The Women of K-State held their second brown bag lunch in the K-State Student Union’s Flint Hills Room on Wednesday. This week’s topic was “Involvement in Campus Activities.” The gathering began around 11:30 a.m. and gave the attending women a chance to visit with other women who could assist them in looking for ways to be involved on campus and provide information about various organizations and opportunities, including women’s groups on campus.
The event’s topic centered around involvement in campus activities, but covered a wide variety of other topics that addressed service opportunities to promote both personal and professional enrichment and ways to more effectively network.
“I feel like I need to get involved in something that can build my resume and help me build some beneficial connections,” said Whitney Glenn, junior in human resources.
From the moment students become a part of the K-State family, they are bombarded with a list of over 450 student organizations. This can be overwhelming as they are already juggling many commitments and responsibilities in their daily lives. It can often be a challenge to know who to contact and how exactly to get started.
“If you can’t find something within your area of study, at the very least you should consider getting involved in some kind of business organization,” said Gayle Spencer, associate dean of student life and director of student activities and services. “Make an effort to get the emails and publications of that organization, attend meetings and voice your interest in the organization.”
Spencer said faculty is generally more than willing and interested in helping to advise student groups. They want to give their time and see their students succeed.
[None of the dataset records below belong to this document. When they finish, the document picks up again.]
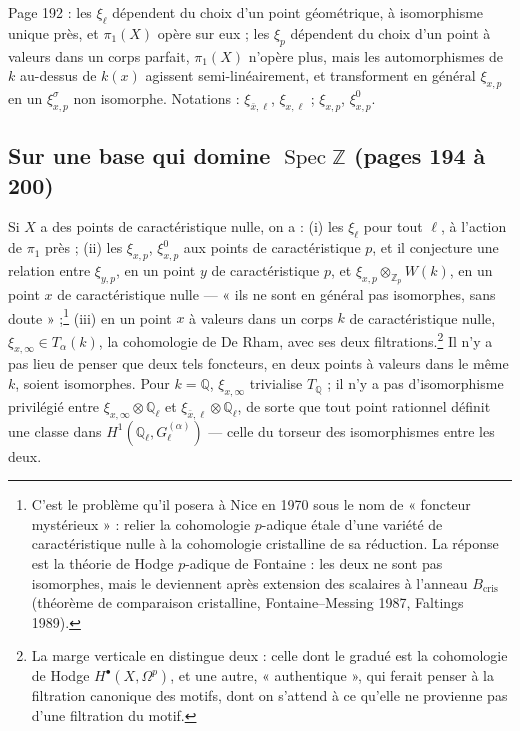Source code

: \documentclass[11pt,a4paper]{article}
\begin{document}
Page 192 : les $\xi_{\ell}$ dépendent du choix d'un point géométrique, à
isomorphisme unique près, et $\pi_{1}(X)$ opère sur eux ; les $\xi_{p}$ dépendent
du choix d'un point à valeurs dans un corps parfait, $\pi_{1}(X)$ n'opère plus,
mais les automorphismes de $k$ au-dessus de $k(x)$ agissent semi-linéairement,
et transforment en général $\xi_{x,p}$ en un $\xi_{x,p}^{\sigma}$ non isomorphe.
Notations : $\xi_{\bar{x},\ell}$, $\xi_{x,\ell}$ ; $\xi_{x,p}$, $\xi_{x,p}^{0}$.

\subsection*{Sur une base qui domine $\operatorname{Spec} \mathbb{Z}$ (pages 194 à 200)}

Si $X$ a des points de caractéristique nulle, on a : (i) les $\xi_{\ell}$ pour
tout $\ell$, à l'action de $\pi_{1}$ près ; (ii) les $\xi_{x,p}$, $\xi_{x,p}^{0}$
aux points de caractéristique $p$, et il conjecture une relation entre
$\xi_{y,p}$, en un point $y$ de caractéristique $p$, et $\xi_{x,p}
\otimes_{\mathbb{Z}_{p}} W(k)$, en un point $x$ de caractéristique nulle ---
« ils ne sont en général pas isomorphes, sans doute » ;\footnote{C'est le
problème qu'il posera à Nice en 1970 sous le nom de « foncteur mystérieux » :
relier la cohomologie $p$-adique étale d'une variété de caractéristique nulle à
la cohomologie cristalline de sa réduction. La réponse est la théorie de Hodge
$p$-adique de Fontaine : les deux ne sont pas isomorphes, mais le deviennent
après extension des scalaires à l'anneau $B_{\mathrm{cris}}$ (théorème de
comparaison cristalline, Fontaine--Messing 1987, Faltings 1989).} (iii) en un
point $x$ à valeurs dans un corps $k$ de caractéristique nulle, $\xi_{x,\infty}
\in T_{\alpha}(k)$, la cohomologie de De Rham, avec ses deux
filtrations.\footnote{La marge verticale en distingue deux : celle dont le gradué
est la cohomologie de Hodge $H^{\bullet}(X, \Omega^{p})$, et une autre,
« authentique », qui ferait penser à la filtration canonique des motifs, dont on
s'attend à ce qu'elle ne provienne pas d'une filtration du motif.} Il n'y a pas
lieu de penser que deux tels foncteurs, en deux points à valeurs dans le même
$k$, soient isomorphes. Pour $k = \mathbb{Q}$, $\xi_{x,\infty}$ trivialise
$T_{\mathbb{Q}}$ ; il n'y a pas d'isomorphisme privilégié entre $\xi_{x,\infty}
\otimes \mathbb{Q}_{\ell}$ et $\xi_{\bar{x},\ell} \otimes \mathbb{Q}_{\ell}$, de
sorte que tout point rationnel définit une classe dans
$H^{1}(\mathbb{Q}_{\ell}, G_{\ell}^{(\alpha)})$ --- celle du torseur des
isomorphismes entre les deux.
\end{document}
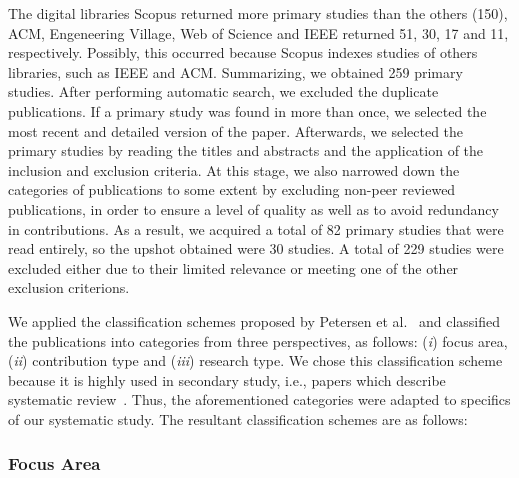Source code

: The digital libraries Scopus returned more primary studies than the others (150), ACM, Engeneering Village, Web of Science and IEEE returned 51, 30, 17 and 11, respectively. Possibly, this occurred because Scopus indexes studies of others libraries, such as IEEE and ACM. Summarizing, we obtained 259 primary studies. After performing automatic search, we excluded the duplicate publications. If a primary study was found in more than once, we selected the most recent and detailed version of the paper. Afterwards, we selected the primary studies by reading the titles and abstracts and the application of the inclusion and exclusion criteria. At this stage, we also narrowed down the categories of publications to some extent by excluding non-peer reviewed publications, in order to ensure a level of quality as well as to avoid redundancy in contributions. As a result, we acquired a total of 82 primary studies that were read entirely, so the upshot obtained were 30 studies. A total of 229 studies were excluded either due to their limited relevance or meeting one of the other exclusion criterions.

We applied the classification schemes proposed by Petersen et al.~\cite{Petersen:2008:SMS:2227115.2227123} and classified the publications into categories from three perspectives, as follows: (\textit{i}) focus area, (\textit{ii}) contribution type and (\textit{iii}) research type. We chose this classification scheme because it is highly used in secondary study, i.e., papers which describe systematic review~\cite{Durelli:2013:SRM:2480362.2480567}.%
 Thus, the aforementioned categories were adapted to specifics of our systematic study. The resultant classification schemes are as follows:

\subsubsection{Focus Area}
Natalie Rauth, senior in mass communications and marketing and speaker of the Student Senate, said in her personal experience, the best way to get involved is to either visit with the Office of Student and Activity Services or the booths representing student groups in the K-State Student Union. By not being afraid to ask questions and seeking out opportunities that coincide with individual interests and hobbies, students will realize how many doors can be opened.
“Because of what I’m involved in, I believe I am prepared for the real world. I have learned exponentially more through student organizations than I have in the classroom,” Rauth said.
The panel of speakers stressed that by taking the initiative and making the effort to apply oneself outside of academics, students reap the benefits of better time management and priority setting skills and can learn to better take advantage of the people and resources around them. This kind of networking can often result in internships and jobs.
In addition to talk of honorary societies, clubs, sororities and student government, Trisha Gott, program assistant and instructor for the School of Leadership Studies, contributed a unique perspective on involvement when she mentioned the opportunities available at the Leadership Studies building on campus.
“Many people misinterpret what this building is for. It’s actually designed not just for academic purposes, but to help connect you to service learning and engage students in volunteer based activities on campus and in local communities,” Gott said.
Gott described a program called HandsOn Kansas State, which is a network of volunteers that most recently helped with the clean up after last year’s Fake Patty’s Day in Aggieville. She also discussed “Weekend Breaks,” which include projects like working to collect reading materials to be donated to Ethiopia.
“Kansas State women have such an energetic and diverse population and the more people we can involve, the more diversity of ideas and strengths we can gain,” said K-State first lady Noel Schulz. “Our goal is to provide interesting and beneficial programs that appeal to everyone looking to take the initiative to make the most out of their time here.”